*** Data for analysis
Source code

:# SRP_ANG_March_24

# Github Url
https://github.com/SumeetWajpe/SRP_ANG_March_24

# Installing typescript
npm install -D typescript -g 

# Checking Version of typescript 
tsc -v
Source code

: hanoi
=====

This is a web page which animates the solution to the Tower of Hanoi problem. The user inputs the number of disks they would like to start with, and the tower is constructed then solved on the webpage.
******
- [Your goal]
Return each entry from above without altering a single character.

- [Exercise response]
Source code

:# SRP_ANG_March_24

# Github Url
https://github.com/SumeetWajpe/SRP_ANG_March_24

# Installing typescript
npm install -D typescript -g 

# Checking Version of typescript 
tsc -v
Source code

: hanoi
=====

This is a web page which animates the solution to the Tower of Hanoi problem. The user inputs the number of disks they would like to start with, and the tower is constructed then solved on the webpage.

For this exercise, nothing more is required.